March 4, 2011

"I really like your canter once you get into it, it's the transition that we need to fix."

Story of my life.

I didn't start cantering until I was well into high school.  As anyone who's been following my (sporadically updated) history posts knows, my journey into the equine world was fraught with problems.  I started riding when I was around five, but my mom was too nervous to let me canter, so I only ever walked and trotted.

I'm not making excuses here, just giving history.

My canter has never been my strongest, and I've always been nervous going into it.  This causes me to tense up and have a horrible upward transition.  The upward transition has always been something that I just had to get through before relaxing a few strides into the canter.  Years of riding unpredictable school horses and IHSA horses only solidified that "survival" mode.  And finally, someone noticed it.

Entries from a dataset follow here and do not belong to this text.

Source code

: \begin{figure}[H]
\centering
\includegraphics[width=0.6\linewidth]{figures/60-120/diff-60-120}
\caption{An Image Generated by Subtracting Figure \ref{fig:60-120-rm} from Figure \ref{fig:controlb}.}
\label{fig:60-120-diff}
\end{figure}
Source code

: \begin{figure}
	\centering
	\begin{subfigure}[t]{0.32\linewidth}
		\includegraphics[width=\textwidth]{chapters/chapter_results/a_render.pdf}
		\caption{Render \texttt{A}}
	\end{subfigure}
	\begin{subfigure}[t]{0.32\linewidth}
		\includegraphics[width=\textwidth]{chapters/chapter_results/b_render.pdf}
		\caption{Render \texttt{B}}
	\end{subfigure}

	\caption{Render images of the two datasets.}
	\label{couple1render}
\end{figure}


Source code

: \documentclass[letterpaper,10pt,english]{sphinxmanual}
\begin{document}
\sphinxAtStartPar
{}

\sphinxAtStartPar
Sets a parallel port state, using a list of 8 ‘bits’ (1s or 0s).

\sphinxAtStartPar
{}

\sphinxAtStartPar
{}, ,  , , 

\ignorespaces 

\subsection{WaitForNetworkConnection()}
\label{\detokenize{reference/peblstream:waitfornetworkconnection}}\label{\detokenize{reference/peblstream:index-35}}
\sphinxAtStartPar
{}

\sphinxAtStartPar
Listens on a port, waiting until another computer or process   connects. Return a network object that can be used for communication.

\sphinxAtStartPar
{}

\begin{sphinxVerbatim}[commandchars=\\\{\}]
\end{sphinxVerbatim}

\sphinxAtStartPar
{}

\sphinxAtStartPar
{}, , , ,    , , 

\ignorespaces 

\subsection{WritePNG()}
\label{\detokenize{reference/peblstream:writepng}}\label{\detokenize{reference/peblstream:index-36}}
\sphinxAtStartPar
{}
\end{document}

About that canter...(PS OMG THIS WAS FIVE YEARS AGO!  Don't judge!)
The two big things I took away from my lesson yesterday were these:
- I'm good enough now - and comfortable enough in a Dressage arena - that she is treating my lessons more like she is calling a Dressage test (which she does not believe in and does not allow at shows, for the record).  She fluidly gives instructions as I'm going around the arena and I am able to obey without constantly swiveling my head to look for the letter, or mentally checking myself.  I just do it.  That feels really good.

- The other big thing was not so much a concept, but a feeling.  I had these three strides at the canter, left lead, in the corner between M and C, and they were just stunning.  Dillan and I sometimes lean on each other due to my handsiness and his general tendency to lean if the rider is a schmuck like me, and we had spent a good deal of the canters in the lesson not getting along.  I was also feeling inhibited by the 3/4 or 1 revolution circles that my trainer was asking me for before telling me to break back down to the trot.  Dillan is a bit of a freight train when you get him going, and I'd never really felt anything but that before.

But then she told me to "take my time" breaking him down, and I did.  I took plenty of time.  I relaxed and thought about what I was doing, what he was doing, and what might be influencing him.  And suddenly, he effortlessly came back to me in a quiet, forward, but short canter.  She said, "Yes!  Yes!" and for once I really felt like I accomplished something.

Looking forward, she gave me the summer's show schedule (a real live show schedule!) on which she'd highlighted the schooling shows she thinks I should attend this summer while I'm still on a steep learning curve.   Can't say I'll argue with that logic.  Some of them are combined trainings, which will be...interesting.

She also said - and this is a topic for another blog post - that she's ready to start me over some fences every so often to change things up.  This is a total shocker to me, as I was expecting not to jump for several more months.  I'm excited, but nervous. We'll see what happens.